Alan Maguire, 56, and the Manchester United player’s agent Kenneth Shepherd were trampled by unruly ticketless fans as they entered the stadium before the match between England and Italy.
“It was not a nice experience — it shook him up. It was scary. I don’t want anyone to experience that at a football match,” Maguire told British tabloid The Sun.
Bribery and forgery
A 24-year-old man — identified by a pseudonym “Pablo” — told The Guardian Telegram groups contained hundreds of people seeking tickets and assistance in breaching security, estimating 5,000 people illicitly entered Wembley.
He said fans bribed stewards, some reportedly for just 20 pounds ($28, 23 euros), and others forged tickets in their name by altering photographs of genuine tickets to gain entry.
Around 300 supporters poured through disabled entrances when they were opened, the source said, adding to multiple reports that some fans tailgated those with genuine tickets to pass through the turnstiles.
Alan Maguire, who was injured in the ensuing violent disorder, did not ask for medical treatment as England supporters overwhelmed security staff to enter the stadium and occupy the seats of paying spectators.
“My dad’s a big fan — he got on with it. He was struggling with his breathing because of his ribs, but he’s not one to make a big fuss,” Harry Maguire was quoted as saying.

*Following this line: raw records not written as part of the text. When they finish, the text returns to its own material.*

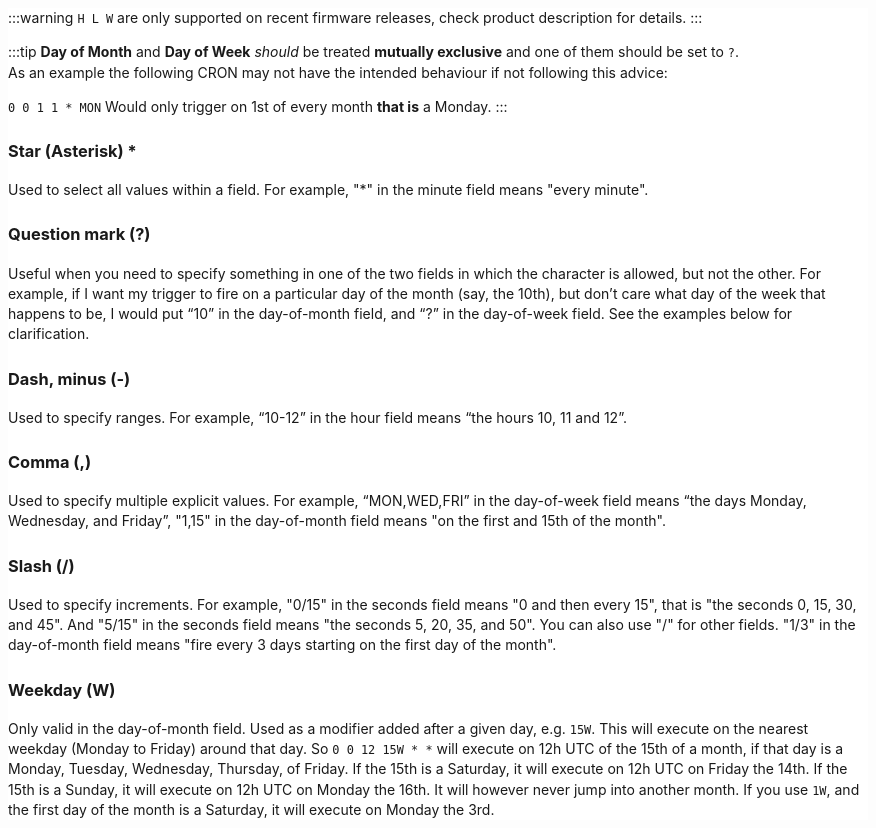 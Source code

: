 :::warning
`H L W` are only supported on recent firmware releases, check product description for details.
:::

:::tip
**Day of Month** and **Day of Week** _should_ be treated **mutually exclusive** and one of them should be set to `?`.  
As an example the following CRON may not have the intended behaviour if not following this advice:

`0 0 1 1 * MON` Would only trigger on 1st of every month **that is** a Monday.
:::

### Star (Asterisk) *

Used to select all values within a field. For example, "*" in the minute field means "every minute".

### Question mark (?)

Useful when you need to specify something in one of the two fields in which the character is allowed, but not the other.
For example, if I want my trigger to fire on a particular day of the month (say, the 10th), but don’t care what day of
the week that happens to be, I would put “10” in the day-of-month field, and “?” in the day-of-week field. See the
examples below for clarification.

### Dash, minus (-)

Used to specify ranges. For example, “10-12” in the hour field means “the hours 10, 11 and 12”.

### Comma (,)

Used to specify multiple explicit values. For example, “MON,WED,FRI” in the day-of-week field means “the days Monday,
Wednesday, and Friday”, "1,15" in the day-of-month field means "on the first and 15th of the month".

### Slash (/)

Used to specify increments. For example, "0/15" in the seconds field means "0 and then every 15", that is "the seconds
0, 15, 30, and 45". And "5/15" in the seconds field means "the seconds 5, 20, 35, and 50". You can also use "/" for
other fields. "1/3" in the day-of-month field means "fire every 3 days starting on the first day of the month".

### Weekday (W)

Only valid in the day-of-month field. Used as a modifier added after a given day, e.g. `15W`. This will execute on the
nearest weekday (Monday to Friday) around that day. So `0 0 12 15W * *` will execute on 12h UTC of the 15th of a month,
if that day is a Monday, Tuesday, Wednesday, Thursday, of Friday. If the 15th is a Saturday, it will execute on 12h UTC
on Friday the 14th. If the 15th is a Sunday, it will execute on 12h UTC on Monday the 16th. It will however never jump
into another month. If you use `1W`, and the first day of the month is a Saturday, it will execute on Monday the 3rd.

“He was fortunate as every game he has been to he has had my nephew or one of my kids on his shoulders,” the 28-year-old player added.
European football’s governing body UEFA on Tuesday charged England’s Football Association over the unsavoury scenes and will appoint an “ethics and disciplinary inspector” to investigate the pre-match incidents.

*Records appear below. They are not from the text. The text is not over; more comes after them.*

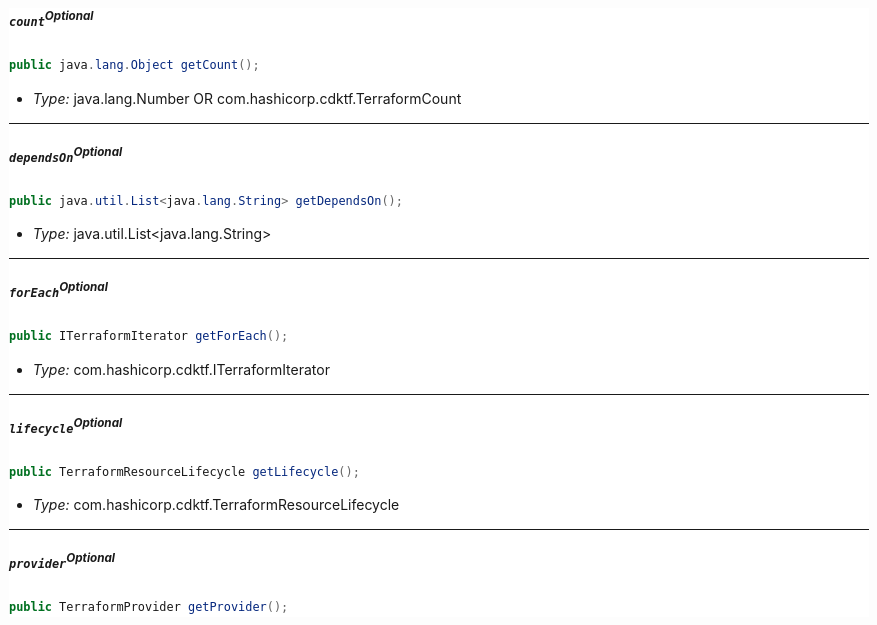 ##### `count`<sup>Optional</sup> <a name="count" id="rhizo-co-terraform-provider-oci.dataOciDelegateAccessControlServiceProviders.DataOciDelegateAccessControlServiceProviders.property.count"></a>

```java
public java.lang.Object getCount();
```

- *Type:* java.lang.Number OR com.hashicorp.cdktf.TerraformCount

---

##### `dependsOn`<sup>Optional</sup> <a name="dependsOn" id="rhizo-co-terraform-provider-oci.dataOciDelegateAccessControlServiceProviders.DataOciDelegateAccessControlServiceProviders.property.dependsOn"></a>

```java
public java.util.List<java.lang.String> getDependsOn();
```

- *Type:* java.util.List<java.lang.String>

---

##### `forEach`<sup>Optional</sup> <a name="forEach" id="rhizo-co-terraform-provider-oci.dataOciDelegateAccessControlServiceProviders.DataOciDelegateAccessControlServiceProviders.property.forEach"></a>

```java
public ITerraformIterator getForEach();
```

- *Type:* com.hashicorp.cdktf.ITerraformIterator

---

##### `lifecycle`<sup>Optional</sup> <a name="lifecycle" id="rhizo-co-terraform-provider-oci.dataOciDelegateAccessControlServiceProviders.DataOciDelegateAccessControlServiceProviders.property.lifecycle"></a>

```java
public TerraformResourceLifecycle getLifecycle();
```

- *Type:* com.hashicorp.cdktf.TerraformResourceLifecycle

---

##### `provider`<sup>Optional</sup> <a name="provider" id="rhizo-co-terraform-provider-oci.dataOciDelegateAccessControlServiceProviders.DataOciDelegateAccessControlServiceProviders.property.provider"></a>

```java
public TerraformProvider getProvider();
```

The infractions included fans booing Italy’s national anthem, the lighting of a firework, a mid-game pitch invasion and supporters throwing objects.
London’s police force said it made 86 arrests and that 19 of its officers were injured in connection with managing the Euro 2020 final.
It also said it would look at reports of racist abuse of the three black England players who missed penalties, which has sparked an outpouring of support for them from fans.
A petition to permanently ban racists from football matches, created in response to the abuse, has garnered more than one million signatures in just two days.
Maguire condemned the behaviour of unruly fans at the match, which has prompted speculation it could harm a joint UK-Ireland bid to host the 2030 World Cup finals.
He said the fans’ actions were “totally wrong” and said his father would still go to games but would now be more aware.
“Things could have been a lot worse but we have to make sure it does not happen again,” he added.
Italy won the match 3-2 on penalties following a 1-1 draw after extra time to claim their first European Championships title since 1968.